All you have to do is log into Facebook and search for “Ask Cindy Gallop.” After being prompted for some basic information like your job title, seniority and location, the bot will then tell you whether you’re making more or less than the average salary in your field.

You can then practice your negotiation strategy with the bot, with Gallop offering you words of encouragement like do what a “straight white man would do” or “If it’s me, you know bloody well what I would do: Prepare, present my reasons, get paid.
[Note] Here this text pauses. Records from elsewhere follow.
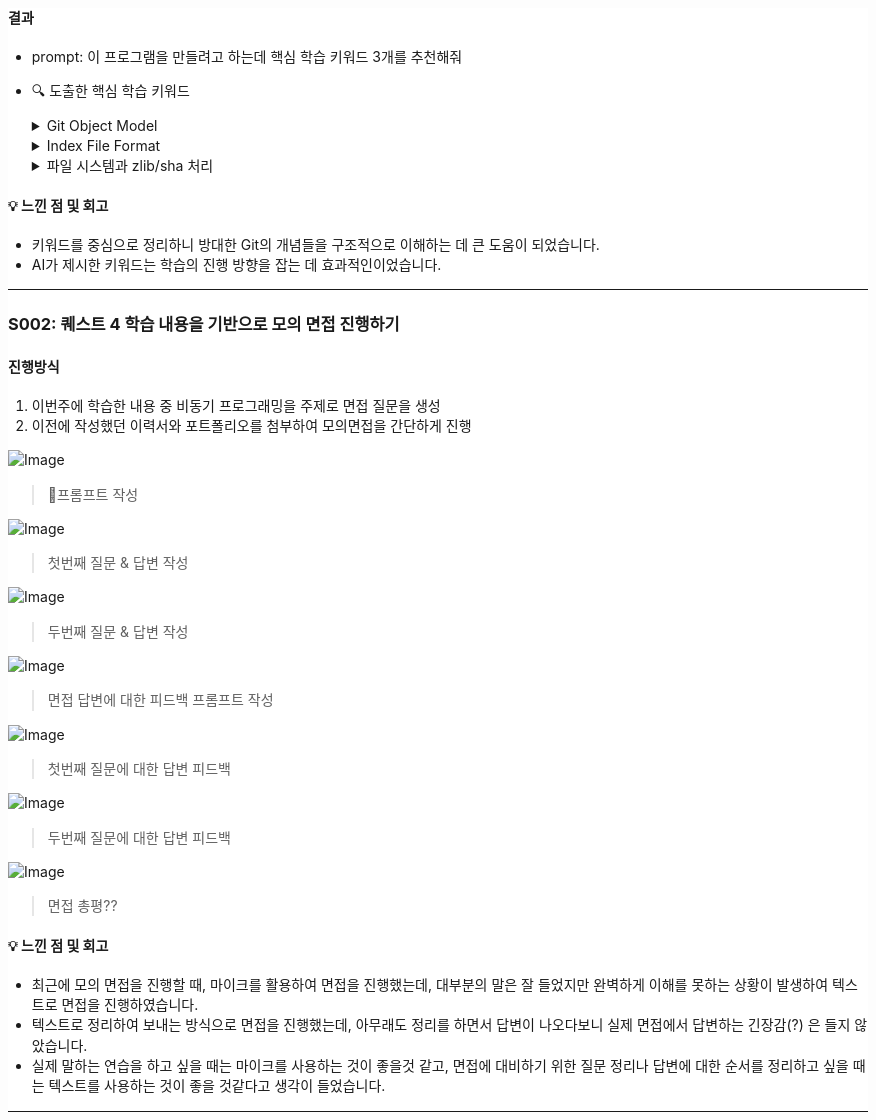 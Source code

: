 #### 결과
- prompt: 이 프로그램을 만들려고 하는데 핵심 학습 키워드 3개를 추천해줘

- 🔍 도출한 핵심 학습 키워드
  <details><summary>Git Object Model</summary></details>

  <details><summary>Index File Format</summary></details>

  <details><summary>파일 시스템과 zlib/sha 처리</summary></details>

#### 💡 느낀 점 및 회고
- 키워드를 중심으로 정리하니 방대한 Git의 개념들을 구조적으로 이해하는 데 큰 도움이 되었습니다.
- AI가 제시한 키워드는 학습의 진행 방향을 잡는 데 효과적인이었습니다.

---

### S002: 퀘스트 4 **학습 내용을 기반으로 모의 면접 진행하기**
#### 진행방식
1. 이번주에 학습한 내용 중 비동기 프로그래밍을 주제로 면접 질문을 생성
2. 이전에 작성했던 이력서와 포트폴리오를 첨부하여 모의면접을 간단하게 진행

<img width="800" height="244" alt="Image" src="https://github.com/user-attachments/assets/e72de8b7-dcb2-4786-9446-bd8b69d044a5" />

> 프롬프트 작성

<img width="800" height="543" alt="Image" src="https://github.com/user-attachments/assets/d74e5958-981e-4b0b-9f0f-c9abc882cf07" />

> 첫번째 질문 & 답변 작성

<img width="800" height="504" alt="Image" src="https://github.com/user-attachments/assets/e528cfbc-639a-4d99-ac2a-3d9335fe2aaf" />

> 두번째 질문 & 답변 작성

<img width="800" height="163" alt="Image" src="https://github.com/user-attachments/assets/ff8c1596-3a1a-410a-a1b3-068a2e4a55ee" />

> 면접 답변에 대한 피드백 프롬프트 작성

<img width="800" height="376" alt="Image" src="https://github.com/user-attachments/assets/a24ca782-f65c-4b58-be3f-5b49386b4cee" />

> 첫번째 질문에 대한 답변 피드백

<img width="800" height="376" alt="Image" src="https://github.com/user-attachments/assets/601e554f-8d6f-4f3b-969f-77285b213d31" />

> 두번째 질문에 대한 답변 피드백

<img width="800" height="285" alt="Image" src="https://github.com/user-attachments/assets/a794f1e0-f7c6-42e5-8fb3-53d228cb809b" />

> 면접 총평??

#### 💡 느낀 점 및 회고
- 최근에 모의 면접을 진행할 때, 마이크를 활용하여 면접을 진행했는데, 대부분의 말은 잘 들었지만 완벽하게 이해를 못하는 상황이 발생하여 텍스트로 면접을 진행하였습니다.
- 텍스트로 정리하여 보내는 방식으로 면접을 진행했는데, 아무래도 정리를 하면서 답변이 나오다보니 실제 면접에서 답변하는 긴장감(?) 은 들지 않았습니다.
- 실제 말하는 연습을 하고 싶을 때는 마이크를 사용하는 것이 좋을것 같고, 면접에 대비하기 위한 질문 정리나 답변에 대한 순서를 정리하고 싶을 때는 텍스트를 사용하는 것이 좋을 것같다고 생각이 들었습니다.

---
A lot.”

The bot is “40 percent facts, 60 percent confidence and a 100 percent badass Cindy Gallop,” according to Brad Jacobson, senior experience strategist at R/GA and the bot’s designer.

“We felt that it was very important for us to do something that attacked the gender pay gap, not just by bringing awareness to the issue, but by creating true utility to take action on it,” said Kate Carter, senior copywriter at R/GA. The bot, which launched today, took three weeks to build and was designed based on Gallop’s tweets, talks and conversations Carter had with her over the phone.

Outside of the U.S., independent European agency mortierbrigade has also jumped in on Equal Pay Day, creating a video in partnership with Equal Pay Day Europe that features a 9-year-old girl working with President Trump on his speeches as his spin-doctor. The video is inspired by a study which found that Trump’s grammar in his speeches is “just below 6th grade level.” The video tackles the pay gap issue by insinuating that this is exactly the age women should start working to make as much money as men do during their lifetime.